She wouldn’t see me during her illness, just once, briefly. She didn’t want to talk, so I spent most of the visit sitting outside talking to my mother, who I’d been estranged from for nine months. There were pots and containers full of colourful flowers everywhere, but my sister could only view them through the window, her wheelchair couldn’t – for some reason – go outside.
“She’s having a stair lift installed next week,” said my mother. Later I learned that she was never well enough to use it.
And then there was the funeral. So many unfamiliar faces, many with tear-streaked cheeks and red eyes. Who were they, I wondered? I’d stood at the grave with her children, now grown up and distraught, as we took the soil and dropped it in, just as I’d done for my father, ten years before, a few feet away.
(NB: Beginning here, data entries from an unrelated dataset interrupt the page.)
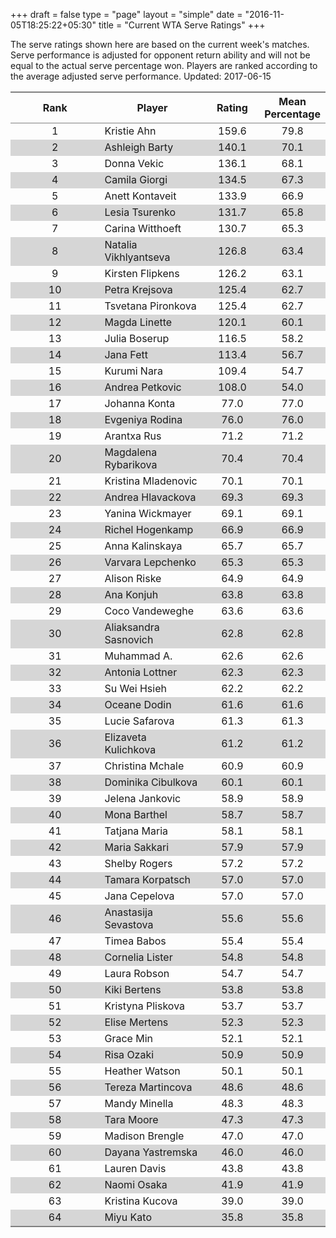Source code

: +++
draft = false
type = "page" 
layout = "simple"
date = "2016-11-05T18:25:22+05:30"
title = "Current WTA Serve Ratings"
+++

The serve ratings shown here are based on the current week's matches. Serve performance is adjusted for opponent return ability and will not be equal to the actual serve percentage won. Players are ranked according to the average adjusted serve performance. Updated: 2017-06-15

<table class='gmisc_table' style='border-collapse: collapse; margin-top: 1em; margin-bottom: 1em;' >
<thead>
<tr>
<th style='border-bottom: 1px solid grey; border-top: 2px solid grey; text-align: center;'>Rank</th>
<th style='border-bottom: 1px solid grey; border-top: 2px solid grey; text-align: center;'>Player</th>
<th style='border-bottom: 1px solid grey; border-top: 2px solid grey; text-align: center;'>Rating</th>
<th style='border-bottom: 1px solid grey; border-top: 2px solid grey; text-align: center;'>Mean Percentage</th>
</tr>
</thead>
<tbody>
<tr>
<td style='width:40%; text-align: center;'>1</td>
<td style='width:40%; text-align: left;'>Kristie Ahn</td>
<td style='width:40%; text-align: center;'>159.6</td>
<td style='width:40%; text-align: center;'>79.8</td>
</tr>
<tr style='background-color: #d6d6d6;'>
<td style='width:40%; background-color: #d6d6d6; text-align: center;'>2</td>
<td style='width:40%; background-color: #d6d6d6; text-align: left;'>Ashleigh Barty</td>
<td style='width:40%; background-color: #d6d6d6; text-align: center;'>140.1</td>
<td style='width:40%; background-color: #d6d6d6; text-align: center;'>70.1</td>
</tr>
<tr>
<td style='width:40%; text-align: center;'>3</td>
<td style='width:40%; text-align: left;'>Donna Vekic</td>
<td style='width:40%; text-align: center;'>136.1</td>
<td style='width:40%; text-align: center;'>68.1</td>
</tr>
<tr style='background-color: #d6d6d6;'>
<td style='width:40%; background-color: #d6d6d6; text-align: center;'>4</td>
<td style='width:40%; background-color: #d6d6d6; text-align: left;'>Camila Giorgi</td>
<td style='width:40%; background-color: #d6d6d6; text-align: center;'>134.5</td>
<td style='width:40%; background-color: #d6d6d6; text-align: center;'>67.3</td>
</tr>
<tr>
<td style='width:40%; text-align: center;'>5</td>
<td style='width:40%; text-align: left;'>Anett Kontaveit</td>
<td style='width:40%; text-align: center;'>133.9</td>
<td style='width:40%; text-align: center;'>66.9</td>
</tr>
<tr style='background-color: #d6d6d6;'>
<td style='width:40%; background-color: #d6d6d6; text-align: center;'>6</td>
<td style='width:40%; background-color: #d6d6d6; text-align: left;'>Lesia Tsurenko</td>
<td style='width:40%; background-color: #d6d6d6; text-align: center;'>131.7</td>
<td style='width:40%; background-color: #d6d6d6; text-align: center;'>65.8</td>
</tr>
<tr>
<td style='width:40%; text-align: center;'>7</td>
<td style='width:40%; text-align: left;'>Carina Witthoeft</td>
<td style='width:40%; text-align: center;'>130.7</td>
<td style='width:40%; text-align: center;'>65.3</td>
</tr>
<tr style='background-color: #d6d6d6;'>
<td style='width:40%; background-color: #d6d6d6; text-align: center;'>8</td>
<td style='width:40%; background-color: #d6d6d6; text-align: left;'>Natalia Vikhlyantseva</td>
<td style='width:40%; background-color: #d6d6d6; text-align: center;'>126.8</td>
<td style='width:40%; background-color: #d6d6d6; text-align: center;'>63.4</td>
</tr>
<tr>
<td style='width:40%; text-align: center;'>9</td>
<td style='width:40%; text-align: left;'>Kirsten Flipkens</td>
<td style='width:40%; text-align: center;'>126.2</td>
<td style='width:40%; text-align: center;'>63.1</td>
</tr>
<tr style='background-color: #d6d6d6;'>
<td style='width:40%; background-color: #d6d6d6; text-align: center;'>10</td>
<td style='width:40%; background-color: #d6d6d6; text-align: left;'>Petra Krejsova</td>
<td style='width:40%; background-color: #d6d6d6; text-align: center;'>125.4</td>
<td style='width:40%; background-color: #d6d6d6; text-align: center;'>62.7</td>
</tr>
<tr>
<td style='width:40%; text-align: center;'>11</td>
<td style='width:40%; text-align: left;'>Tsvetana Pironkova</td>
<td style='width:40%; text-align: center;'>125.4</td>
<td style='width:40%; text-align: center;'>62.7</td>
</tr>
<tr style='background-color: #d6d6d6;'>
<td style='width:40%; background-color: #d6d6d6; text-align: center;'>12</td>
<td style='width:40%; background-color: #d6d6d6; text-align: left;'>Magda Linette</td>
<td style='width:40%; background-color: #d6d6d6; text-align: center;'>120.1</td>
<td style='width:40%; background-color: #d6d6d6; text-align: center;'>60.1</td>
</tr>
<tr>
<td style='width:40%; text-align: center;'>13</td>
<td style='width:40%; text-align: left;'>Julia Boserup</td>
<td style='width:40%; text-align: center;'>116.5</td>
<td style='width:40%; text-align: center;'>58.2</td>
</tr>
<tr style='background-color: #d6d6d6;'>
<td style='width:40%; background-color: #d6d6d6; text-align: center;'>14</td>
<td style='width:40%; background-color: #d6d6d6; text-align: left;'>Jana Fett</td>
<td style='width:40%; background-color: #d6d6d6; text-align: center;'>113.4</td>
<td style='width:40%; background-color: #d6d6d6; text-align: center;'>56.7</td>
</tr>
<tr>
<td style='width:40%; text-align: center;'>15</td>
<td style='width:40%; text-align: left;'>Kurumi Nara</td>
<td style='width:40%; text-align: center;'>109.4</td>
<td style='width:40%; text-align: center;'>54.7</td>
</tr>
<tr style='background-color: #d6d6d6;'>
<td style='width:40%; background-color: #d6d6d6; text-align: center;'>16</td>
<td style='width:40%; background-color: #d6d6d6; text-align: left;'>Andrea Petkovic</td>
<td style='width:40%; background-color: #d6d6d6; text-align: center;'>108.0</td>
<td style='width:40%; background-color: #d6d6d6; text-align: center;'>54.0</td>
</tr>
<tr>
<td style='width:40%; text-align: center;'>17</td>
<td style='width:40%; text-align: left;'>Johanna Konta</td>
<td style='width:40%; text-align: center;'>77.0</td>
<td style='width:40%; text-align: center;'>77.0</td>
</tr>
<tr style='background-color: #d6d6d6;'>
<td style='width:40%; background-color: #d6d6d6; text-align: center;'>18</td>
<td style='width:40%; background-color: #d6d6d6; text-align: left;'>Evgeniya Rodina</td>
<td style='width:40%; background-color: #d6d6d6; text-align: center;'>76.0</td>
<td style='width:40%; background-color: #d6d6d6; text-align: center;'>76.0</td>
</tr>
<tr>
<td style='width:40%; text-align: center;'>19</td>
<td style='width:40%; text-align: left;'>Arantxa Rus</td>
<td style='width:40%; text-align: center;'>71.2</td>
<td style='width:40%; text-align: center;'>71.2</td>
</tr>
<tr style='background-color: #d6d6d6;'>
<td style='width:40%; background-color: #d6d6d6; text-align: center;'>20</td>
<td style='width:40%; background-color: #d6d6d6; text-align: left;'>Magdalena Rybarikova</td>
<td style='width:40%; background-color: #d6d6d6; text-align: center;'>70.4</td>
<td style='width:40%; background-color: #d6d6d6; text-align: center;'>70.4</td>
</tr>
<tr>
<td style='width:40%; text-align: center;'>21</td>
<td style='width:40%; text-align: left;'>Kristina Mladenovic</td>
<td style='width:40%; text-align: center;'>70.1</td>
<td style='width:40%; text-align: center;'>70.1</td>
</tr>
<tr style='background-color: #d6d6d6;'>
<td style='width:40%; background-color: #d6d6d6; text-align: center;'>22</td>
<td style='width:40%; background-color: #d6d6d6; text-align: left;'>Andrea Hlavackova</td>
<td style='width:40%; background-color: #d6d6d6; text-align: center;'>69.3</td>
<td style='width:40%; background-color: #d6d6d6; text-align: center;'>69.3</td>
</tr>
<tr>
<td style='width:40%; text-align: center;'>23</td>
<td style='width:40%; text-align: left;'>Yanina Wickmayer</td>
<td style='width:40%; text-align: center;'>69.1</td>
<td style='width:40%; text-align: center;'>69.1</td>
</tr>
<tr style='background-color: #d6d6d6;'>
<td style='width:40%; background-color: #d6d6d6; text-align: center;'>24</td>
<td style='width:40%; background-color: #d6d6d6; text-align: left;'>Richel Hogenkamp</td>
<td style='width:40%; background-color: #d6d6d6; text-align: center;'>66.9</td>
<td style='width:40%; background-color: #d6d6d6; text-align: center;'>66.9</td>
</tr>
<tr>
<td style='width:40%; text-align: center;'>25</td>
<td style='width:40%; text-align: left;'>Anna Kalinskaya</td>
<td style='width:40%; text-align: center;'>65.7</td>
<td style='width:40%; text-align: center;'>65.7</td>
</tr>
<tr style='background-color: #d6d6d6;'>
<td style='width:40%; background-color: #d6d6d6; text-align: center;'>26</td>
<td style='width:40%; background-color: #d6d6d6; text-align: left;'>Varvara Lepchenko</td>
<td style='width:40%; background-color: #d6d6d6; text-align: center;'>65.3</td>
<td style='width:40%; background-color: #d6d6d6; text-align: center;'>65.3</td>
</tr>
<tr>
<td style='width:40%; text-align: center;'>27</td>
<td style='width:40%; text-align: left;'>Alison Riske</td>
<td style='width:40%; text-align: center;'>64.9</td>
<td style='width:40%; text-align: center;'>64.9</td>
</tr>
<tr style='background-color: #d6d6d6;'>
<td style='width:40%; background-color: #d6d6d6; text-align: center;'>28</td>
<td style='width:40%; background-color: #d6d6d6; text-align: left;'>Ana Konjuh</td>
<td style='width:40%; background-color: #d6d6d6; text-align: center;'>63.8</td>
<td style='width:40%; background-color: #d6d6d6; text-align: center;'>63.8</td>
</tr>
<tr>
<td style='width:40%; text-align: center;'>29</td>
<td style='width:40%; text-align: left;'>Coco Vandeweghe</td>
<td style='width:40%; text-align: center;'>63.6</td>
<td style='width:40%; text-align: center;'>63.6</td>
</tr>
<tr style='background-color: #d6d6d6;'>
<td style='width:40%; background-color: #d6d6d6; text-align: center;'>30</td>
<td style='width:40%; background-color: #d6d6d6; text-align: left;'>Aliaksandra Sasnovich</td>
<td style='width:40%; background-color: #d6d6d6; text-align: center;'>62.8</td>
<td style='width:40%; background-color: #d6d6d6; text-align: center;'>62.8</td>
</tr>
<tr>
<td style='width:40%; text-align: center;'>31</td>
<td style='width:40%; text-align: left;'>Muhammad A.</td>
<td style='width:40%; text-align: center;'>62.6</td>
<td style='width:40%; text-align: center;'>62.6</td>
</tr>
<tr style='background-color: #d6d6d6;'>
<td style='width:40%; background-color: #d6d6d6; text-align: center;'>32</td>
<td style='width:40%; background-color: #d6d6d6; text-align: left;'>Antonia Lottner</td>
<td style='width:40%; background-color: #d6d6d6; text-align: center;'>62.3</td>
<td style='width:40%; background-color: #d6d6d6; text-align: center;'>62.3</td>
</tr>
<tr>
<td style='width:40%; text-align: center;'>33</td>
<td style='width:40%; text-align: left;'>Su Wei Hsieh</td>
<td style='width:40%; text-align: center;'>62.2</td>
<td style='width:40%; text-align: center;'>62.2</td>
</tr>
<tr style='background-color: #d6d6d6;'>
<td style='width:40%; background-color: #d6d6d6; text-align: center;'>34</td>
<td style='width:40%; background-color: #d6d6d6; text-align: left;'>Oceane Dodin</td>
<td style='width:40%; background-color: #d6d6d6; text-align: center;'>61.6</td>
<td style='width:40%; background-color: #d6d6d6; text-align: center;'>61.6</td>
</tr>
<tr>
<td style='width:40%; text-align: center;'>35</td>
<td style='width:40%; text-align: left;'>Lucie Safarova</td>
<td style='width:40%; text-align: center;'>61.3</td>
<td style='width:40%; text-align: center;'>61.3</td>
</tr>
<tr style='background-color: #d6d6d6;'>
<td style='width:40%; background-color: #d6d6d6; text-align: center;'>36</td>
<td style='width:40%; background-color: #d6d6d6; text-align: left;'>Elizaveta Kulichkova</td>
<td style='width:40%; background-color: #d6d6d6; text-align: center;'>61.2</td>
<td style='width:40%; background-color: #d6d6d6; text-align: center;'>61.2</td>
</tr>
<tr>
<td style='width:40%; text-align: center;'>37</td>
<td style='width:40%; text-align: left;'>Christina Mchale</td>
<td style='width:40%; text-align: center;'>60.9</td>
<td style='width:40%; text-align: center;'>60.9</td>
</tr>
<tr style='background-color: #d6d6d6;'>
<td style='width:40%; background-color: #d6d6d6; text-align: center;'>38</td>
<td style='width:40%; background-color: #d6d6d6; text-align: left;'>Dominika Cibulkova</td>
<td style='width:40%; background-color: #d6d6d6; text-align: center;'>60.1</td>
<td style='width:40%; background-color: #d6d6d6; text-align: center;'>60.1</td>
</tr>
<tr>
<td style='width:40%; text-align: center;'>39</td>
<td style='width:40%; text-align: left;'>Jelena Jankovic</td>
<td style='width:40%; text-align: center;'>58.9</td>
<td style='width:40%; text-align: center;'>58.9</td>
</tr>
<tr style='background-color: #d6d6d6;'>
<td style='width:40%; background-color: #d6d6d6; text-align: center;'>40</td>
<td style='width:40%; background-color: #d6d6d6; text-align: left;'>Mona Barthel</td>
<td style='width:40%; background-color: #d6d6d6; text-align: center;'>58.7</td>
<td style='width:40%; background-color: #d6d6d6; text-align: center;'>58.7</td>
</tr>
<tr>
<td style='width:40%; text-align: center;'>41</td>
<td style='width:40%; text-align: left;'>Tatjana Maria</td>
<td style='width:40%; text-align: center;'>58.1</td>
<td style='width:40%; text-align: center;'>58.1</td>
</tr>
<tr style='background-color: #d6d6d6;'>
<td style='width:40%; background-color: #d6d6d6; text-align: center;'>42</td>
<td style='width:40%; background-color: #d6d6d6; text-align: left;'>Maria Sakkari</td>
<td style='width:40%; background-color: #d6d6d6; text-align: center;'>57.9</td>
<td style='width:40%; background-color: #d6d6d6; text-align: center;'>57.9</td>
</tr>
<tr>
<td style='width:40%; text-align: center;'>43</td>
<td style='width:40%; text-align: left;'>Shelby Rogers</td>
<td style='width:40%; text-align: center;'>57.2</td>
<td style='width:40%; text-align: center;'>57.2</td>
</tr>
<tr style='background-color: #d6d6d6;'>
<td style='width:40%; background-color: #d6d6d6; text-align: center;'>44</td>
<td style='width:40%; background-color: #d6d6d6; text-align: left;'>Tamara Korpatsch</td>
<td style='width:40%; background-color: #d6d6d6; text-align: center;'>57.0</td>
<td style='width:40%; background-color: #d6d6d6; text-align: center;'>57.0</td>
</tr>
<tr>
<td style='width:40%; text-align: center;'>45</td>
<td style='width:40%; text-align: left;'>Jana Cepelova</td>
<td style='width:40%; text-align: center;'>57.0</td>
<td style='width:40%; text-align: center;'>57.0</td>
</tr>
<tr style='background-color: #d6d6d6;'>
<td style='width:40%; background-color: #d6d6d6; text-align: center;'>46</td>
<td style='width:40%; background-color: #d6d6d6; text-align: left;'>Anastasija Sevastova</td>
<td style='width:40%; background-color: #d6d6d6; text-align: center;'>55.6</td>
<td style='width:40%; background-color: #d6d6d6; text-align: center;'>55.6</td>
</tr>
<tr>
<td style='width:40%; text-align: center;'>47</td>
<td style='width:40%; text-align: left;'>Timea Babos</td>
<td style='width:40%; text-align: center;'>55.4</td>
<td style='width:40%; text-align: center;'>55.4</td>
</tr>
<tr style='background-color: #d6d6d6;'>
<td style='width:40%; background-color: #d6d6d6; text-align: center;'>48</td>
<td style='width:40%; background-color: #d6d6d6; text-align: left;'>Cornelia Lister</td>
<td style='width:40%; background-color: #d6d6d6; text-align: center;'>54.8</td>
<td style='width:40%; background-color: #d6d6d6; text-align: center;'>54.8</td>
</tr>
<tr>
<td style='width:40%; text-align: center;'>49</td>
<td style='width:40%; text-align: left;'>Laura Robson</td>
<td style='width:40%; text-align: center;'>54.7</td>
<td style='width:40%; text-align: center;'>54.7</td>
</tr>
<tr style='background-color: #d6d6d6;'>
<td style='width:40%; background-color: #d6d6d6; text-align: center;'>50</td>
<td style='width:40%; background-color: #d6d6d6; text-align: left;'>Kiki Bertens</td>
<td style='width:40%; background-color: #d6d6d6; text-align: center;'>53.8</td>
<td style='width:40%; background-color: #d6d6d6; text-align: center;'>53.8</td>
</tr>
<tr>
<td style='width:40%; text-align: center;'>51</td>
<td style='width:40%; text-align: left;'>Kristyna Pliskova</td>
<td style='width:40%; text-align: center;'>53.7</td>
<td style='width:40%; text-align: center;'>53.7</td>
</tr>
<tr style='background-color: #d6d6d6;'>
<td style='width:40%; background-color: #d6d6d6; text-align: center;'>52</td>
<td style='width:40%; background-color: #d6d6d6; text-align: left;'>Elise Mertens</td>
<td style='width:40%; background-color: #d6d6d6; text-align: center;'>52.3</td>
<td style='width:40%; background-color: #d6d6d6; text-align: center;'>52.3</td>
</tr>
<tr>
<td style='width:40%; text-align: center;'>53</td>
<td style='width:40%; text-align: left;'>Grace Min</td>
<td style='width:40%; text-align: center;'>52.1</td>
<td style='width:40%; text-align: center;'>52.1</td>
</tr>
<tr style='background-color: #d6d6d6;'>
<td style='width:40%; background-color: #d6d6d6; text-align: center;'>54</td>
<td style='width:40%; background-color: #d6d6d6; text-align: left;'>Risa Ozaki</td>
<td style='width:40%; background-color: #d6d6d6; text-align: center;'>50.9</td>
<td style='width:40%; background-color: #d6d6d6; text-align: center;'>50.9</td>
</tr>
<tr>
<td style='width:40%; text-align: center;'>55</td>
<td style='width:40%; text-align: left;'>Heather Watson</td>
<td style='width:40%; text-align: center;'>50.1</td>
<td style='width:40%; text-align: center;'>50.1</td>
</tr>
<tr style='background-color: #d6d6d6;'>
<td style='width:40%; background-color: #d6d6d6; text-align: center;'>56</td>
<td style='width:40%; background-color: #d6d6d6; text-align: left;'>Tereza Martincova</td>
<td style='width:40%; background-color: #d6d6d6; text-align: center;'>48.6</td>
<td style='width:40%; background-color: #d6d6d6; text-align: center;'>48.6</td>
</tr>
<tr>
<td style='width:40%; text-align: center;'>57</td>
<td style='width:40%; text-align: left;'>Mandy Minella</td>
<td style='width:40%; text-align: center;'>48.3</td>
<td style='width:40%; text-align: center;'>48.3</td>
</tr>
<tr style='background-color: #d6d6d6;'>
<td style='width:40%; background-color: #d6d6d6; text-align: center;'>58</td>
<td style='width:40%; background-color: #d6d6d6; text-align: left;'>Tara Moore</td>
<td style='width:40%; background-color: #d6d6d6; text-align: center;'>47.3</td>
<td style='width:40%; background-color: #d6d6d6; text-align: center;'>47.3</td>
</tr>
<tr>
<td style='width:40%; text-align: center;'>59</td>
<td style='width:40%; text-align: left;'>Madison Brengle</td>
<td style='width:40%; text-align: center;'>47.0</td>
<td style='width:40%; text-align: center;'>47.0</td>
</tr>
<tr style='background-color: #d6d6d6;'>
<td style='width:40%; background-color: #d6d6d6; text-align: center;'>60</td>
<td style='width:40%; background-color: #d6d6d6; text-align: left;'>Dayana Yastremska</td>
<td style='width:40%; background-color: #d6d6d6; text-align: center;'>46.0</td>
<td style='width:40%; background-color: #d6d6d6; text-align: center;'>46.0</td>
</tr>
<tr>
<td style='width:40%; text-align: center;'>61</td>
<td style='width:40%; text-align: left;'>Lauren Davis</td>
<td style='width:40%; text-align: center;'>43.8</td>
<td style='width:40%; text-align: center;'>43.8</td>
</tr>
<tr style='background-color: #d6d6d6;'>
<td style='width:40%; background-color: #d6d6d6; text-align: center;'>62</td>
<td style='width:40%; background-color: #d6d6d6; text-align: left;'>Naomi Osaka</td>
<td style='width:40%; background-color: #d6d6d6; text-align: center;'>41.9</td>
<td style='width:40%; background-color: #d6d6d6; text-align: center;'>41.9</td>
</tr>
<tr>
<td style='width:40%; text-align: center;'>63</td>
<td style='width:40%; text-align: left;'>Kristina Kucova</td>
<td style='width:40%; text-align: center;'>39.0</td>
<td style='width:40%; text-align: center;'>39.0</td>
</tr>
<tr style='background-color: #d6d6d6;'>
<td style='width:40%; background-color: #d6d6d6; border-bottom: 2px solid grey; text-align: center;'>64</td>
<td style='width:40%; background-color: #d6d6d6; border-bottom: 2px solid grey; text-align: left;'>Miyu Kato</td>
<td style='width:40%; background-color: #d6d6d6; border-bottom: 2px solid grey; text-align: center;'>35.8</td>
<td style='width:40%; background-color: #d6d6d6; border-bottom: 2px solid grey; text-align: center;'>35.8</td>
</tr>
</tbody>
</table>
The after-funeral festivities were, for some odd reason, held twenty miles away, so few locals could attend. My sister had lived just two miles from the church.
Strange that nine months later, the only sign of her was that little bit of black plastic, with all that she’d achieved in life. I hoped that someone, somewhere was organising a proper tombstone and that the grave would be cleared and made respectable.
I fetched a small but heavy memorial block from my car and stood it at the head of the overgrown patch. Then some red roses, which I cut and arranged in the silver aluminium holder. I stood and looked, occupied in thought, knowing that our souls are eternal whether we believe in Jesus or not, and wondered if her spirit was watching me. The stone said, ‘In Loving Memory.’ Though plain and simple, I hoped it had brought some reconciliation.